Research Goals: To test if the individualized treatment response can be predicted using personal, tinnitus, and treatment characteristics.
Methods: A survey conducted by the web platform Tinnitus Hub collected data of 5017 tinnitus bearers. The participants reported which treatments they tried and the outcome of the given treatment. Demographic and tinnitus characteristics, alongside with treatment duration were used as predictors of treatment outcomes in both an univariate as well as a multivariate regression setup. First, simple linear regressions were used with each of the 13 predictors on all of 25 treatment outcomes to predict how much variance could be explained by each predictor individually. Then, all 13 predictors were added together in the elastic net regression to predict treatment outcomes.
Results: Individual predictors from the linear regression models explained on average 2% of the variance of treatment outcome. “Duration of treatment” was the predictor that explained, on average, most of the variance, 6.8%. When combining all the predictors in the elastic net, the model could explain on average 16% of the deviance of treatment outcomes.

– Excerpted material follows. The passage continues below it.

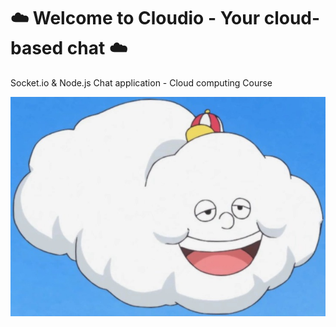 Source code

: 
 # :cloud: Welcome to Cloudio - Your cloud-based chat :cloud:
Socket.io & Node.js Chat application - Cloud computing Course

![Cloudio chat server](https://github.com/Nesher123/socketIO-Node-Chat/blob/master/public/images/cloudio-image.jpeg)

Discussion: By demonstrating that different aspects predict response to various treatments, our results support the notion that tinnitus heterogeneity influences the observed variability in treatment response. Moreover, the data suggest the potential of personalized tinnitus treatment based on demographic and clinical characteristics.
Keywords: tinnitus, heterogeneity, crowdsensing, smart device, personalized treatment
1. Introduction
Tinnitus is a condition characterized by an auditory perception, usually in the form of ringing or hissing, for which there is no corresponding external source (1). The prevalence of tinnitus has been estimated between 10 and 15% in the adult population (2, 3). From those, one fifth will require clinical intervention (4). Additionally, the mean annual cost of illness was estimated at 6.8 billion euros globally (5). On the individual level, tinnitus may be accompanied by comorbidities such as insomnia, anxiety and depression, constituting a high burden to patients (6). Current clinical guidelines recommend that clinicians target those potential comorbidities, and although no treatment has shown efficacy in randomized clinical trials to reliably and effectively suppress the phantom perceptions, it is clear that various treatment options result in different degree of improvements—most likely because of the underlying heterogeneity of the etiology and pathophysiology of tinnitus (2, 7, 8). The clinical guidelines also recommend different management strategies for tinnitus, including, but not limited to, psycho-education, counseling, cognitive behavior therapy, hearing aids when assessed as necessary and sound therapy (2). Importantly, the current clinical understanding is that certain treatments may not be suitable/effective for all, and clinicians should recommend treatments to patients in an individual basis (8). Thus, albeit the low evidence levels for treatments on a group level, these same treatments may be beneficial in specific cases on the individual level.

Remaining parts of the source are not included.